*** Opening of INFORMATION GIVEN ***

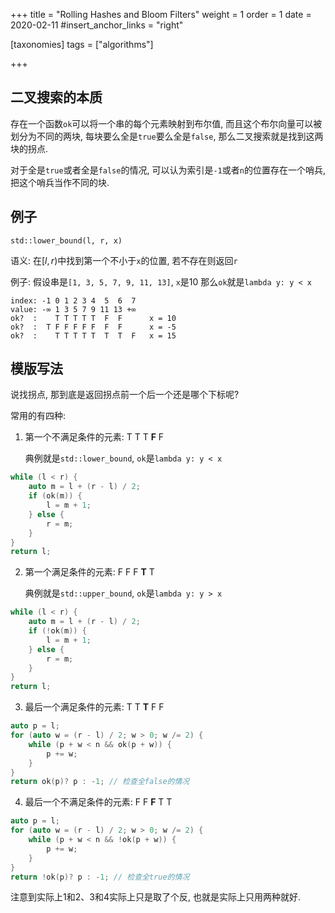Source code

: +++
title = "Rolling Hashes and Bloom Filters"
weight = 1
order = 1
date = 2020-02-11
#insert_anchor_links = "right"

[taxonomies]
tags = ["algorithms"]

+++

## 二叉搜索的本质
存在一个函数`ok`可以将一个串的每个元素映射到布尔值, 
而且这个布尔向量可以被划分为不同的两块, 
每块要么全是`true`要么全是`false`, 
那么二叉搜索就是找到这两块的拐点. 

对于全是`true`或者全是`false`的情况, 
可以认为索引是`-1`或者`n`的位置存在一个哨兵, 
把这个哨兵当作不同的块.

## 例子 
`std::lower_bound(l, r, x)`

语义: 在$[l, r)$中找到第一个不小于`x`的位置, 若不存在则返回`r`

例子: 假设串是`[1, 3, 5, 7, 9, 11, 13]`, `x`是10
那么`ok`就是`lambda y: y < x`

```
index: -1 0 1 2 3 4  5  6  7
value: -∞ 1 3 5 7 9 11 13 +∞
ok?  :    T T T T T  F  F      x = 10
ok?  :  T F F F F F  F  F      x = -5
ok?  :    T T T T T  T  T  F   x = 15
```

## 模版写法
说找拐点, 那到底是返回拐点前一个后一个还是哪个下标呢?

常用的有四种: 

1. 第一个不满足条件的元素: T T T **F** F

    典例就是`std::lower_bound`, `ok`是`lambda y: y < x`

```c++
while (l < r) {
    auto m = l + (r - l) / 2;
    if (ok(m)) {
        l = m + 1;
    } else {
        r = m;
    }
}
return l;
```

2. 第一个满足条件的元素: F F F **T** T

    典例就是`std::upper_bound`, `ok`是`lambda y: y > x`

```c++
while (l < r) {
    auto m = l + (r - l) / 2;
    if (!ok(m)) {
        l = m + 1;
    } else {
        r = m;
    }
}
return l;
```

3. 最后一个满足条件的元素: T T **T** F F

```c++
auto p = l;
for (auto w = (r - l) / 2; w > 0; w /= 2) {
    while (p + w < n && ok(p + w)) {
        p += w;
    }
}
return ok(p)? p : -1; // 检查全false的情况
```

4. 最后一个不满足条件的元素: F F **F** T T

```c++
auto p = l;
for (auto w = (r - l) / 2; w > 0; w /= 2) {
    while (p + w < n && !ok(p + w)) {
        p += w;
    }
}
return !ok(p)? p : -1; // 检查全true的情况
```

注意到实际上1和2、3和4实际上只是取了个反, 也就是实际上只用两种就好.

*** Close of INFORMATION GIVEN ***

Your output should be the full set of entries above, restated word for word and free of pictures.

OUTPUT FOR THIS TASK
Source code

: +++
title = "Rolling Hashes and Bloom Filters"
weight = 1
order = 1
date = 2020-02-11
#insert_anchor_links = "right"

[taxonomies]
tags = ["algorithms"]

+++

## 二叉搜索的本质
存在一个函数`ok`可以将一个串的每个元素映射到布尔值, 
而且这个布尔向量可以被划分为不同的两块, 
每块要么全是`true`要么全是`false`, 
那么二叉搜索就是找到这两块的拐点. 

对于全是`true`或者全是`false`的情况, 
可以认为索引是`-1`或者`n`的位置存在一个哨兵, 
把这个哨兵当作不同的块.

## 例子 
`std::lower_bound(l, r, x)`

语义: 在$[l, r)$中找到第一个不小于`x`的位置, 若不存在则返回`r`

例子: 假设串是`[1, 3, 5, 7, 9, 11, 13]`, `x`是10
那么`ok`就是`lambda y: y < x`

```
index: -1 0 1 2 3 4  5  6  7
value: -∞ 1 3 5 7 9 11 13 +∞
ok?  :    T T T T T  F  F      x = 10
ok?  :  T F F F F F  F  F      x = -5
ok?  :    T T T T T  T  T  F   x = 15
```

## 模版写法
说找拐点, 那到底是返回拐点前一个后一个还是哪个下标呢?

常用的有四种: 

1. 第一个不满足条件的元素: T T T **F** F

    典例就是`std::lower_bound`, `ok`是`lambda y: y < x`

```c++
while (l < r) {
    auto m = l + (r - l) / 2;
    if (ok(m)) {
        l = m + 1;
    } else {
        r = m;
    }
}
return l;
```

2. 第一个满足条件的元素: F F F **T** T

    典例就是`std::upper_bound`, `ok`是`lambda y: y > x`

```c++
while (l < r) {
    auto m = l + (r - l) / 2;
    if (!ok(m)) {
        l = m + 1;
    } else {
        r = m;
    }
}
return l;
```

3. 最后一个满足条件的元素: T T **T** F F

```c++
auto p = l;
for (auto w = (r - l) / 2; w > 0; w /= 2) {
    while (p + w < n && ok(p + w)) {
        p += w;
    }
}
return ok(p)? p : -1; // 检查全false的情况
```

4. 最后一个不满足条件的元素: F F **F** T T

```c++
auto p = l;
for (auto w = (r - l) / 2; w > 0; w /= 2) {
    while (p + w < n && !ok(p + w)) {
        p += w;
    }
}
return !ok(p)? p : -1; // 检查全true的情况
```

注意到实际上1和2、3和4实际上只是取了个反, 也就是实际上只用两种就好.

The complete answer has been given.